▶ **Exercise instructions**: Copy every line of the data in which the word "structure" occurs.

▶ **Excerpts from a dataset**:
━━━━

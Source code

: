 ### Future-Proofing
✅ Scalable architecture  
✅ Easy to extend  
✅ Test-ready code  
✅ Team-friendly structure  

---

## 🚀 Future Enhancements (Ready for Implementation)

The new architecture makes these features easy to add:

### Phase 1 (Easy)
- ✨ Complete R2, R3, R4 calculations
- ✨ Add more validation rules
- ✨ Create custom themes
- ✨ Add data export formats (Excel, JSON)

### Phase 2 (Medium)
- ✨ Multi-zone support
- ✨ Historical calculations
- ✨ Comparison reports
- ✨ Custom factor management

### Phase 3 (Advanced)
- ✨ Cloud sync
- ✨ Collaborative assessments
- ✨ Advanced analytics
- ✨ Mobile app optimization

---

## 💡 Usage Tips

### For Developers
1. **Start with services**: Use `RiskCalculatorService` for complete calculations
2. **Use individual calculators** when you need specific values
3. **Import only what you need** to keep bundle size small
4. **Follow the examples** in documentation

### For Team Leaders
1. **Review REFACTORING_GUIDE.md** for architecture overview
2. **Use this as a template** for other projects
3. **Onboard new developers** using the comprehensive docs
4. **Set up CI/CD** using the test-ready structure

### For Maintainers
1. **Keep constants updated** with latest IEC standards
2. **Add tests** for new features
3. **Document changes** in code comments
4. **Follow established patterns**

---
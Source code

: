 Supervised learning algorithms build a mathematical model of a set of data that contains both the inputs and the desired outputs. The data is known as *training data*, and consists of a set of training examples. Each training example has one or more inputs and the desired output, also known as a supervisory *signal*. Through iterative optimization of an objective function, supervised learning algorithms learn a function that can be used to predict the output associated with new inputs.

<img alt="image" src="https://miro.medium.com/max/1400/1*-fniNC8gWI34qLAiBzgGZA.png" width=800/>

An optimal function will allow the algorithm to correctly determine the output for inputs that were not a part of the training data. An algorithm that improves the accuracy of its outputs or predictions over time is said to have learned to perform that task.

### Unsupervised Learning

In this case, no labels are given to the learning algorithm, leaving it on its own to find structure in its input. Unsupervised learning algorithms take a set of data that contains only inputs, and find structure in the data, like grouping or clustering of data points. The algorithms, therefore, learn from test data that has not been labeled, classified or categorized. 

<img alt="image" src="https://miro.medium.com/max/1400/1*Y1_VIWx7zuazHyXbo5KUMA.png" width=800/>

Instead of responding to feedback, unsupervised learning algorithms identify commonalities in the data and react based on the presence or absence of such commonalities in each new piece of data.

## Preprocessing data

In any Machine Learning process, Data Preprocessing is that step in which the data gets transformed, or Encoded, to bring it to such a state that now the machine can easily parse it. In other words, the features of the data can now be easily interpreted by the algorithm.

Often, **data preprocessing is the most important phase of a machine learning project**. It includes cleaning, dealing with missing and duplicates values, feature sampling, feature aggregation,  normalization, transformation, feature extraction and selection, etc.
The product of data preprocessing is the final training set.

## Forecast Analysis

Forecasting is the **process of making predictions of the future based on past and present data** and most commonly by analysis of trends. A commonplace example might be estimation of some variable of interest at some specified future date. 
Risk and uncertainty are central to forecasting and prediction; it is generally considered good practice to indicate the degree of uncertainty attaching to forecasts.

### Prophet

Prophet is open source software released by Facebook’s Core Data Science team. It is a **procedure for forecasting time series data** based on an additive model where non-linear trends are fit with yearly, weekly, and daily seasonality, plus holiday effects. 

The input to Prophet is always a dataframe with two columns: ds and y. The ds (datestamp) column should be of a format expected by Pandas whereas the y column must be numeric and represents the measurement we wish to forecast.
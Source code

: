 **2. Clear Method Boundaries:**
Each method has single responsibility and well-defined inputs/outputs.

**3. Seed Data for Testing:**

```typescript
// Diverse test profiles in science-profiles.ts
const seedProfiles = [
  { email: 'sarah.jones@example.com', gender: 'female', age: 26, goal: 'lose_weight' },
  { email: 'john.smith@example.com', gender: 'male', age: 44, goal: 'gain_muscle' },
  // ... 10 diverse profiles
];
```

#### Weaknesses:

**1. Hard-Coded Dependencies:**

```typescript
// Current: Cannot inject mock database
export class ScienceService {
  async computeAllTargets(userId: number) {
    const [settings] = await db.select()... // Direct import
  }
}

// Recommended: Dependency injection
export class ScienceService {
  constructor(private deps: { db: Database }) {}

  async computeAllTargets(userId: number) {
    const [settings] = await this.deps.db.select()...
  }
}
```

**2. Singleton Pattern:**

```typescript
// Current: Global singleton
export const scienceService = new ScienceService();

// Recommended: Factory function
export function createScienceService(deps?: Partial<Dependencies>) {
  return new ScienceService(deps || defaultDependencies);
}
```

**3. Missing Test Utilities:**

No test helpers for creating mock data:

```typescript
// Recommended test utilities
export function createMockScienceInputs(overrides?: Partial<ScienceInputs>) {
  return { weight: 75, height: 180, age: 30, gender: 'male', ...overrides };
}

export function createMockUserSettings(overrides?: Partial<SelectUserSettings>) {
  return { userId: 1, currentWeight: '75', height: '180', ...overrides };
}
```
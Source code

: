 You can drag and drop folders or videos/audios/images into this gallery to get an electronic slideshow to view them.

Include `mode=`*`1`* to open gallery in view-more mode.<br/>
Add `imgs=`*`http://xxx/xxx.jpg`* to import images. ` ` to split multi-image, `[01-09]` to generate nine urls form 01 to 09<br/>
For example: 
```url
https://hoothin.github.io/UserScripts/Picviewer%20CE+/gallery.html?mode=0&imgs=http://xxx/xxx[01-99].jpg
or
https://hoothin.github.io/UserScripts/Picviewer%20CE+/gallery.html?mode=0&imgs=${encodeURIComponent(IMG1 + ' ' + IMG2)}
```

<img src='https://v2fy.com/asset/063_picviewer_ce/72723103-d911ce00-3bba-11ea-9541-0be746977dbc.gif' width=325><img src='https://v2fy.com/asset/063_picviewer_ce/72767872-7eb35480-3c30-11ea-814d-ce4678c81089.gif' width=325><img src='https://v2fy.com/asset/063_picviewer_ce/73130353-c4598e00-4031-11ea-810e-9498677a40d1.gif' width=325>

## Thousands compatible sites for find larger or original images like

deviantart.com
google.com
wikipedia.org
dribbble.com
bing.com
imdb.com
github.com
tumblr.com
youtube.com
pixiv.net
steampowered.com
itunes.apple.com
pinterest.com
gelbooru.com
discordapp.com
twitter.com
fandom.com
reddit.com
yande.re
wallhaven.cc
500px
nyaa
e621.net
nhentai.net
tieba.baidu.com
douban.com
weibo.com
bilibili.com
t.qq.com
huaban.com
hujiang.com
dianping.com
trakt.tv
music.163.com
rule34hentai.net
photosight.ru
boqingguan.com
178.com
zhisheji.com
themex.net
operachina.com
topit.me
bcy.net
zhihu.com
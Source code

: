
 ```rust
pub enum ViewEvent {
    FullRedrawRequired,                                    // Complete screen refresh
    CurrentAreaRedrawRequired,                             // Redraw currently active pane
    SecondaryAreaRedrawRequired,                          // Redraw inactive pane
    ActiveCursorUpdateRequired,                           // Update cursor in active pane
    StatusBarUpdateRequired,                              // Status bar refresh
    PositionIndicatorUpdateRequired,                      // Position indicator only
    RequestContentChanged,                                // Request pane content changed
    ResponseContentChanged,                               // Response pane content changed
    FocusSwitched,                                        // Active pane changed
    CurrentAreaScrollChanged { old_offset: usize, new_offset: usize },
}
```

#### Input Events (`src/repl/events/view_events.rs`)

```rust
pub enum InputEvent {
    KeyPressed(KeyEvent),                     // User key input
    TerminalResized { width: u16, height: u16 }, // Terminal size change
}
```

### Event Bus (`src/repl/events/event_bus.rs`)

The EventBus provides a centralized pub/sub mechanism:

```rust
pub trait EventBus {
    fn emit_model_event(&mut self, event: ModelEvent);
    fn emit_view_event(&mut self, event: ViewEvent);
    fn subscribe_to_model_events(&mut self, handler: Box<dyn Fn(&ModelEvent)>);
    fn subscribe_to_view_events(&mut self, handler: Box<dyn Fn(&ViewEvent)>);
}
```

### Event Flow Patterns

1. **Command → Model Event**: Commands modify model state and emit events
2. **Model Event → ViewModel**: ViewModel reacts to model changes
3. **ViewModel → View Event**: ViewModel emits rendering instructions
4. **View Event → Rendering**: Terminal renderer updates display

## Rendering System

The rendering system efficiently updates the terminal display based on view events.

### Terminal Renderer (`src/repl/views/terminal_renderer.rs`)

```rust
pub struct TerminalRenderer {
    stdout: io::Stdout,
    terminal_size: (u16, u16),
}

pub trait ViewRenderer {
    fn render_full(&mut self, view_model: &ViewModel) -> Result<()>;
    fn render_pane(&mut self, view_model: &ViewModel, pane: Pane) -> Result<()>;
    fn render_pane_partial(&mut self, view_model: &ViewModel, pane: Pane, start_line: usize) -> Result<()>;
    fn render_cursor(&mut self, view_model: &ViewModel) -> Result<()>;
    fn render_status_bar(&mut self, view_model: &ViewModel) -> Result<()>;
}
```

━━━━

▶ **Task output**:
✅ Team-friendly structure  
4. **Set up CI/CD** using the test-ready structure
In this case, no labels are given to the learning algorithm, leaving it on its own to find structure in its input. Unsupervised learning algorithms take a set of data that contains only inputs, and find structure in the data, like grouping or clustering of data points. The algorithms, therefore, learn from test data that has not been labeled, classified or categorized. 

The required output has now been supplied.